What you will do: Tally the lines of the listing below in which the string "conditions" occurs, and give the tally alone.

Data for this task: Begin

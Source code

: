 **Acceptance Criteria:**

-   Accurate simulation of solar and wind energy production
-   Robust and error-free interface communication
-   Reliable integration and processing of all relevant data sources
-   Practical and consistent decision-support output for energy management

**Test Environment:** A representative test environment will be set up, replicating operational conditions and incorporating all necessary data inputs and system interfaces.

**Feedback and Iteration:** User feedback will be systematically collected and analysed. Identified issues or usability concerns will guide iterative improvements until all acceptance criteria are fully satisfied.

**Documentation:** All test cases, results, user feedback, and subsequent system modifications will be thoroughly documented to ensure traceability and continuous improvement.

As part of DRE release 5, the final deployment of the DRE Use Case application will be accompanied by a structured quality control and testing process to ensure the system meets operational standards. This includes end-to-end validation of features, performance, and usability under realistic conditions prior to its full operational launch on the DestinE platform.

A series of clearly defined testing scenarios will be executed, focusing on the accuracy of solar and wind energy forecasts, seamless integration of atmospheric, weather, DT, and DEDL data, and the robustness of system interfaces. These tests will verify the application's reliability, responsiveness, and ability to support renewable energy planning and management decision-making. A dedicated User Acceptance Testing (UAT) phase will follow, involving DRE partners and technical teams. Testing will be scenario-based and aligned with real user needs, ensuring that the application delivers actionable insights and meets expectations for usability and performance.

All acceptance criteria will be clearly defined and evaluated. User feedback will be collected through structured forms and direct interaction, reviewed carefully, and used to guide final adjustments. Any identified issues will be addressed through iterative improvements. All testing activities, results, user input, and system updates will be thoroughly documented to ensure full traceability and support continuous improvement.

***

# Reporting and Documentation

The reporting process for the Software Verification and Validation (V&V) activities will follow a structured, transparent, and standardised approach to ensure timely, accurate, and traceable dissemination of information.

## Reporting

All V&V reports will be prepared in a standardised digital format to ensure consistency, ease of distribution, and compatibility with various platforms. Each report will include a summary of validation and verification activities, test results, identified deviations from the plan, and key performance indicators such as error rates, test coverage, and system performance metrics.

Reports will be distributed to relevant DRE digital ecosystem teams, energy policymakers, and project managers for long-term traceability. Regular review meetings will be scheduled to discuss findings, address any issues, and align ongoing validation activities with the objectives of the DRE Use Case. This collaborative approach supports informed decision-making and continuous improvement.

Data for this task: End

Output for this task: 2